To be honest, I think I might've bit off more than I could chew. This C++ class is only an intro to, and we've only briefly touched on open/read/write files.

Thank you! Any suggestions are appreciated. And if you have any specific links that my be helpful, I will forever be in your debt.
Hello suzernator,

This sounds like something I first wrote when I started with C++.

I would start with looking at the Excel file when Excel is running. Write down what information is there. From this it will give you an idea of what you will want in your program.

At some point you will need to save the Excel file as a CSV, (Comma Separated Value), file for the program to work with.

With that design a data structure for your program. This would be a struct, maybe a class if you are that far, to work with in your program.

Some questions to think about:
For a hospital when looking at the out date how many are there? Is it always the same amount or does it vary? The out date is not a problem, but will require dealing with a line in the file differently.

The best approach is to design the program before you code. This makes it easier to code when you have a direction.

Reading and writing files is fairly trivial.

Where it all gets complicated is how the information in those files is formatted.

Text files are the easiest to deal with, and C++ has plenty of tools in the standard library to deal with strings of characters.
This is a common format for data interchange between database/spreadsheet type applications. Reading lines and extracting fields in C++ is straight forward.

There are also standard functions for dealing with dates and times, so for example you work out how many days lie between two dates without writing masses of code.

> We currently use an archaic system where I look at an Excel file that contains minimum
> dates they take and I look at a calendar on the board and figure out from there.
Really old Excel file formats are closed proprietary format binary files that definitely not beginner material.
Modern Excel typically uses some form of XML.
XML is nice (because it's just text) but perhaps awkward (because there's so much structure wrapped around the data).

If you were to post some examples of your text (anonymised where necessary) surrounded by [output][/output] tags, we should be able to tell you ways to extract what you need.
If all the data you require is already in an Excel file(s) and you only need to input minimal additional data, then you can directly access the Excel file data from within C++.
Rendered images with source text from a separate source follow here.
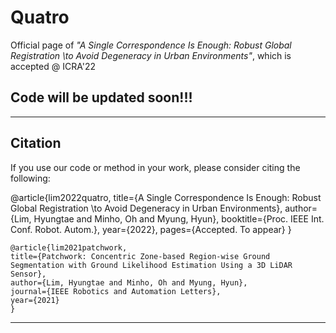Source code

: # Quatro 

Official page of *"A Single Correspondence Is Enough: Robust Global Registration \\to Avoid Degeneracy in Urban Environments"*, which is accepted @ ICRA'22 

## Code will be updated soon!!!


---------

## Citation

If you use our code or method in your work, please consider citing the following:
  
  @article{lim2022quatro,
    title={A Single Correspondence Is Enough: Robust Global Registration \\to Avoid Degeneracy in Urban Environments},
    author={Lim, Hyungtae and Minho, Oh and Myung, Hyun},
    booktitle={Proc. IEEE Int. Conf. Robot. Autom.},
    year={2022},
    pages={Accepted. To appear}
    }
    
	@article{lim2021patchwork,
    title={Patchwork: Concentric Zone-based Region-wise Ground Segmentation with Ground Likelihood Estimation Using a 3D LiDAR Sensor},
    author={Lim, Hyungtae and Minho, Oh and Myung, Hyun},
    journal={IEEE Robotics and Automation Letters},
    year={2021}
    }

---------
What data is required? Where can this be obtained - from existing files, entered by the user, internally obtained (such as today's date)? When you have this info and know how to produce the required output from this data, then you are in a good position to start to design the program.

You need to first understand the required input (from which source), the required output and the process to generate the output from the input. Once you have this documented, you can then start designing the program based upon this. The first being to design the data structure(s) to be used, then the container(s) to hold this data. Once you have these then the next is to populate them from the input source(s), display the data to ensure that the population works, perform required calculations etc and then finally to output the required results.

The more detail you can provide re this then the more guidance we can provide.

you do not sound like you need a file at all so far*.
it sounds like you can make your own file (or, this changes very slowly, you can probably just put the list into the code at first) of hospitals** and their codes, and internally, a lookup table of what a code means eg code 'D' could mean 'today + 5 days'.
c++ has date and time functions, you can in a line or two get today's date *** and the code and return the date+5 days to the user.

* a file is a better design, so you can add more hospitals or change them over a long lifespan. But really, how often does a new one pop up or the name change every decade? Its not that common even in giant cities much less everywhere else.

** the hospital names etc are irrelevant, if the code is sufficient to make the date adjustment.

*** this assumes the computer knows today's date correctly. It will usually, modern PC check the web and keep that up to date (haha) via the internet, but an isolated (no network) machine can still have it all wrong or the wrong time zone set. You can't fix this easily (you can ask the web, but if its connected to the web, the date is likely OK -- leaving you to maybe check the web and if you can't get to it, warn the user to check the date manually or put a warning in all the time that the software requires the date to be set correctly at the OS level).

if you hard code the hospitals for now, you can dump your table to a file later and read it back in as an improvement. I do this frequently to muddle through a problem. It delays committing to a format before you know all the bits you may want in it.